“Truk-truk yang sudah ada sekarang disuruh dikosongi untuk mendapatkan truk baru. Yang bertumbuh nantinya malah cuma pabrik truk lah yang kontribusinya terhadap perekonomian kita bisa dikatakan sangat kecil dibanding industri-industri strategis nasional lainnya seperti beton ringan, kaca, semen, industri makanan dan minuman, kelapa sawit yang justru akan terpukul akibat kebijakan Zero ODOL yang terkesan terburu-buru ini.
Apalagi komponen truk itu kan impor semua. Jadi, kebijakan Zero ODOL itu malah jadi mendukung impor kan,” katanya.
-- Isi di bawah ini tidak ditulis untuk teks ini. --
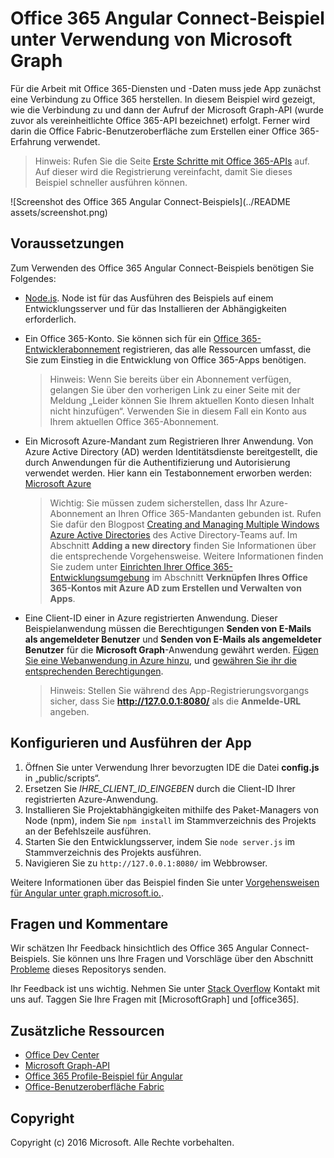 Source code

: # Office 365 Angular Connect-Beispiel unter Verwendung von Microsoft Graph

Für die Arbeit mit Office 365-Diensten und -Daten muss jede App zunächst eine Verbindung zu Office 365 herstellen. In diesem Beispiel wird gezeigt, wie die Verbindung zu und dann der Aufruf der Microsoft Graph-API (wurde zuvor als vereinheitlichte Office 365-API bezeichnet) erfolgt. Ferner wird darin die Office Fabric-Benutzeroberfläche zum Erstellen einer Office 365-Erfahrung verwendet.

> Hinweis: Rufen Sie die Seite [Erste Schritte mit Office 365-APIs](http://dev.office.com/getting-started/office365apis?platform=option-angular#setup) auf. Auf dieser wird die Registrierung vereinfacht, damit Sie dieses Beispiel schneller ausführen können.

![Screenshot des Office 365 Angular Connect-Beispiels](../README assets/screenshot.png)

## Voraussetzungen

Zum Verwenden des Office 365 Angular Connect-Beispiels benötigen Sie Folgendes:
* [Node.js](https://nodejs.org/). Node ist für das Ausführen des Beispiels auf einem Entwicklungsserver und für das Installieren der Abhängigkeiten erforderlich. 
* Ein Office 365-Konto. Sie können sich für ein [Office 365-Entwicklerabonnement](https://aka.ms/devprogramsignup) registrieren, das alle Ressourcen umfasst, die Sie zum Einstieg in die Entwicklung von Office 365-Apps benötigen.

     > Hinweis: Wenn Sie bereits über ein Abonnement verfügen, gelangen Sie über den vorherigen Link zu einer Seite mit der Meldung „Leider können Sie Ihrem aktuellen Konto diesen Inhalt nicht hinzufügen“. Verwenden Sie in diesem Fall ein Konto aus Ihrem aktuellen Office 365-Abonnement.
* Ein Microsoft Azure-Mandant zum Registrieren Ihrer Anwendung. Von Azure Active Directory (AD) werden Identitätsdienste bereitgestellt, die durch Anwendungen für die Authentifizierung und Autorisierung verwendet werden. Hier kann ein Testabonnement erworben werden: [Microsoft Azure](https://account.windowsazure.com/SignUp)

     > Wichtig: Sie müssen zudem sicherstellen, dass Ihr Azure-Abonnement an Ihren Office 365-Mandanten gebunden ist. Rufen Sie dafür den Blogpost [Creating and Managing Multiple Windows Azure Active Directories](http://blogs.technet.com/b/ad/archive/2013/11/08/creating-and-managing-multiple-windows-azure-active-directories.aspx) des Active Directory-Teams auf. Im Abschnitt **Adding a new directory** finden Sie Informationen über die entsprechende Vorgehensweise. Weitere Informationen finden Sie zudem unter [Einrichten Ihrer Office 365-Entwicklungsumgebung](https://msdn.microsoft.com/office/office365/howto/setup-development-environment#bk_CreateAzureSubscription) im Abschnitt **Verknüpfen Ihres Office 365-Kontos mit Azure AD zum Erstellen und Verwalten von Apps**.
* Eine Client-ID einer in Azure registrierten Anwendung. Dieser Beispielanwendung müssen die Berechtigungen **Senden von E-Mails als angemeldeter Benutzer** und **Senden von E-Mails als angemeldeter Benutzer** für die **Microsoft Graph**-Anwendung gewährt werden. [Fügen Sie eine Webanwendung in Azure hinzu](https://msdn.microsoft.com/office/office365/HowTo/add-common-consent-manually#bk_RegisterWebApp), und [gewähren Sie ihr die entsprechenden Berechtigungen](https://github.com/OfficeDev/O365-Angular-Microsoft-Graph-Connect/wiki/Grant-permissions-to-the-Connect-application-in-Azure).

     > Hinweis: Stellen Sie während des App-Registrierungsvorgangs sicher, dass Sie **http://127.0.0.1:8080/** als die **Anmelde-URL** angeben.

## Konfigurieren und Ausführen der App

1. Öffnen Sie unter Verwendung Ihrer bevorzugten IDE die Datei **config.js** in „public/scripts“.
2. Ersetzen Sie *IHRE_CLIENT_ID_EINGEBEN* durch die Client-ID Ihrer registrierten Azure-Anwendung.
3. Installieren Sie Projektabhängigkeiten mithilfe des Paket-Managers von Node (npm), indem Sie ```npm install``` im Stammverzeichnis des Projekts an der Befehlszeile ausführen.
4. Starten Sie den Entwicklungsserver, indem Sie ```node server.js``` im Stammverzeichnis des Projekts ausführen.
5. Navigieren Sie zu ```http://127.0.0.1:8080/``` im Webbrowser.

Weitere Informationen über das Beispiel finden Sie unter [Vorgehensweisen für Angular unter graph.microsoft.io.](http://graph.microsoft.io/docs/platform/angular). 

## Fragen und Kommentare

Wir schätzen Ihr Feedback hinsichtlich des Office 365 Angular Connect-Beispiels. Sie können uns Ihre Fragen und Vorschläge über den Abschnitt [Probleme](https://github.com/OfficeDev/O365-Angular-Microsoft-Graph-Connect/issues) dieses Repositorys senden.

Ihr Feedback ist uns wichtig. Nehmen Sie unter [Stack Overflow](http://stackoverflow.com/questions/tagged/office365+or+microsoftgraph) Kontakt mit uns auf. Taggen Sie Ihre Fragen mit [MicrosoftGraph] und [office365].
  
## Zusätzliche Ressourcen

* [Office Dev Center](http://dev.office.com/)
* [Microsoft Graph-API](http://graph.microsoft.io)
* [Office 365 Profile-Beispiel für Angular](https://github.com/OfficeDev/O365-Angular-Profile)
* [Office-Benutzeroberfläche Fabric](http://dev.office.com/fabric)

## Copyright
Copyright (c) 2016 Microsoft. Alle Rechte vorbehalten.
"Bagi kami, truk yang sampai meleot di jalan itu silakan saja memang harus ditegakkan, tetapi kami memiliki aturan batas muatan yang diizinkan berdasarkan kelas jalan tertentu yang saat ini sangat rendah, sehingga yang bisa muat 8 ton jadi hanya 6 ton ini kan tidak ODOL," tukasnya.
Franky mengutarakan bahwa selama ini, baik produsen beton ringan dan asosiasi lain selalu menggunakan truk yang sesuai batas kemampuan angkutnya.
“Jadi, truk-truk kami dijamin muatannya itu tidak menyebabkan dia lambat di jalan, sehingga menyebabkan macet. Truk kami juga dijamin pada berat sumbu yang memadai untuk jalan kelas satu paling tidak,” tuturnya.
Yang menjadi kekhawatiran Proberindo adalah penegakan Zero ODOL dengan menggunakan jembatan timbang itu akan membatasi truk-truk untuk bisa membawa muatan sesuai kapasitasnya.
Misalnya, truk yang sebetulnya didesain bisa muat 12 ton atau 15 ton, tapi karena kapasitas jalan yang ditentukan Kemenhub itu levelnya masih di bawah kapasitas desain truknya, itu menyebabkan truk harus mengurangi jumlah muatannya.
“Jadi, kalau penegakan Zero ODOL berdasarkan pembatasan JBI yang masih mengacu kepada kelas jalan serendah itu, kekawatiran kita adalah terjadinya inefisiensi nasional.
Kenapa? Karena, truk-truk itu sebenarnya punya kapasitas angkut lebih, tapi situasi jalan-jalan kita yang masih banyak yang tidak sanggup untuk mendukungnya menyebabkan turk-truk itu harus mengurangi muatannya,” tandasnya.
Dia mengungkapkan jika Zero ODOL diterapkan berdasarkan pertimbangan JBI, produsen beton ringan harus menginvestasikan dana sebesar 65 persen dari jumlah truk yang ada sekarang untuk bisa mengangkut dengan kapasitas yang sama.
“Jadi kalau sekarang kami mengirim barang dengan menggunakan 100 truk per hari untuk satu pabrik, kalau ditegakkan begitu, kami harus menambah kira-kira 65 truk lagi, Bayangkan kalau kita mau mengirim 2000 truk per hari, kan kita mesti tambah 1.300 truk .
Mau cari dimana 1.300 supir. Padahal kapasitas truk itu sekarang sudah sanggup mengangkut tanpa masalah,” tukasnya.
Dengan adanya penambahan banyak truk itu, menurut Franky, tidak bisa dihindari akan membuat jalan semakin padat. “Terus parkirnya dimana mereka nanti, karena truk itu bukan cuma nambah jumlahnya, tapi pasti butuh tambahan tempat parkir. Itu juga kan harus dipikirkan pemerintah,” tegasnya.
Jika terjadi inefisiensi nasional, Franky mengatakan itu akan membuat daya saing industri nasional menjadi menurun.